It’s Not the Economy—It’s Your Culture

Despite the improving economy, red flags persist in the labor market. As of March 2025, the U.S. quit rate remained steady at 2.1%, with approximately 3.3 million workers voluntarily leaving that month. Bureau of Labor Statistics
Furthermore, a recent survey indicates that 73% of Gen Z and 70% of millennials are considering a job change, citing factors such as workplace burnout, lack of appreciation, and economic stress.
These trends underscore the ongoing challenges employers face in retaining talent, even during a recovering economy.
Senior leaders are waking up to this hard truth: their lousy work culture could push top talent out of their organization. Over the past five years, senior leaders have brought us these five culture concerns:
- Organizational Values: Senior leaders realize that slapping values on conference room walls doesn’t make them real. To bring values to life, leaders must define them in observable, tangible, measurable terms. To embed those valued behaviors, leaders must model them, celebrate them, and measure them to ensure that every leader and team member demonstrates them daily.
- Respect and Validation: Employees of every generation desire and deserve a work culture where they are respected and validated for their aligned ideas, efforts, and contributions.

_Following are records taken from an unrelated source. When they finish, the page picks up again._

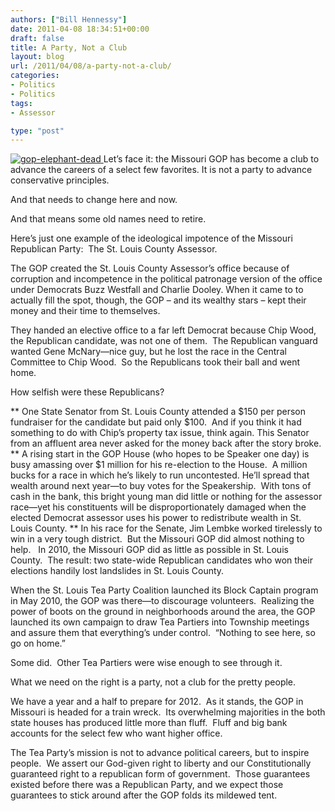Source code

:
 ```yaml
---
authors: ["Bill Hennessy"]
date: 2011-04-08 18:34:51+00:00
draft: false
title: A Party, Not a Club
layout: blog
url: /2011/04/08/a-party-not-a-club/
categories:
- Politics
- Politics
tags:
- Assessor

type: "post"
---
```


[![gop-elephant-dead](https://hennessysview.com/wp-content/uploads/2011/04/gopelephantdead_thumb.jpg)
](https://hennessysview.com/wp-content/uploads/2011/04/gopelephantdead.jpg) Let’s face it: the Missouri GOP has become a club to advance the careers of a select few favorites. It is not a party to advance conservative principles.

And that needs to change here and now.

And that means some old names need to retire.

Here’s just one example of the ideological impotence of the Missouri Republican Party:  The St. Louis County Assessor.

The GOP created the St. Louis County Assessor’s office because of corruption and incompetence in the political patronage version of the office under Democrats Buzz Westfall and Charlie Dooley. When it came to to actually fill the spot, though, the GOP – and its wealthy stars – kept their money and their time to themselves.

They handed an elective office to a far left Democrat because Chip Wood, the Republican candidate, was not one of them.  The Republican vanguard wanted Gene McNary—nice guy, but he lost the race in the Central Committee to Chip Wood.  So the Republicans took their ball and went home.

How selfish were these Republicans?




** One State Senator from St. Louis County attended a $150 per person fundraiser for the candidate but paid only $100.  And if you think it had something to do with Chip’s property tax issue, think again. This Senator from an affluent area never asked for the money back after the story broke.
** A rising start in the GOP House (who hopes to be Speaker one day) is busy amassing over $1 million for his re-election to the House.  A million bucks for a race in which he’s likely to run uncontested. He’ll spread that wealth around next year—to buy votes for the Speakership.  With tons of cash in the bank, this bright young man did little or nothing for the assessor race—yet his constituents will be disproportionately damaged when the elected Democrat assessor uses his power to redistribute wealth in St. Louis County.
** In his race for the Senate, Jim Lembke worked tirelessly to win in a very tough district.  But the Missouri GOP did almost nothing to help.   In 2010, the Missouri GOP did as little as possible in St. Louis County.  The result: two state-wide Republican candidates who won their elections handily lost landslides in St. Louis County.


When the St. Louis Tea Party Coalition launched its Block Captain program in May 2010, the GOP was there—to discourage volunteers.  Realizing the power of boots on the ground in neighborhoods around the area, the GOP launched its own campaign to draw Tea Partiers into Township meetings and assure them that everything’s under control.  “Nothing to see here, so go on home.”

Some did.  Other Tea Partiers were wise enough to see through it.

What we need on the right is a party, not a club for the pretty people.

We have a year and a half to prepare for 2012.  As it stands, the GOP in Missouri is headed for a train wreck.  Its overwhelming majorities in the both state houses has produced little more than fluff.  Fluff and big bank accounts for the select few who want higher office.

The Tea Party’s mission is not to advance political careers, but to inspire people.  We assert our God-given right to liberty and our Constitutionally guaranteed right to a republican form of government.  Those guarantees existed before there was a Republican Party, and we expect those guarantees to stick around after the GOP folds its mildewed tent.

Yet too many go unseen and unappreciated. Senior leaders must ditch autocratic leadership thinking and practices and replace them with behaviors that demonstrate respect.


Senior leaders are waking up to this hard truth: their lousy work culture could push top talent out of their organization.
- Diversity, Equity, and Inclusion: Despite recent federal policy shifts, many senior leaders continue to cultivate a work culture that is diverse, equitable, and inclusive. While the current administration has issued executive orders rolling back DEI initiatives within federal agencies and contractors, private sector leaders can proactively reassess and strengthen their DEI strategies. Leaders must revise systems and policies to ensure fairness in hiring, mentoring, compensation, gender, opportunity, promotion, leadership, etc., and then measure and monitor progress to provide traction, committing themselves to fostering inclusive environments despite changing federal directives.
- Well-Being: Senior leaders realize that employee well-being isn’t fluff – it’s a priority. Society and workplaces have grown increasingly divisive. Divisiveness inhibits employee sanity, balance, happiness, and creativity. Leaders must test practices that enable employees to be their best, balancing productivity with healthy habits and validating relationships.
- Service to Others: Ask employees what your company’s purpose is, and chances are the answer will be “to make money.” Smart leaders understand that profit alone does not inspire greatness. Employees are inspired by opportunities to volunteer their time and talents to make a difference and improve the quality of life of those in their communities. Supporting charitable events, serving meals to the needy, etc., are tangible ways of serving others.
Culture isn’t a buzzword. It’s the heartbeat of your organization—and it determines whether your top talent stays or goes. You can’t afford to ignore these culture concerns if you’re serious about retention, resilience, and results.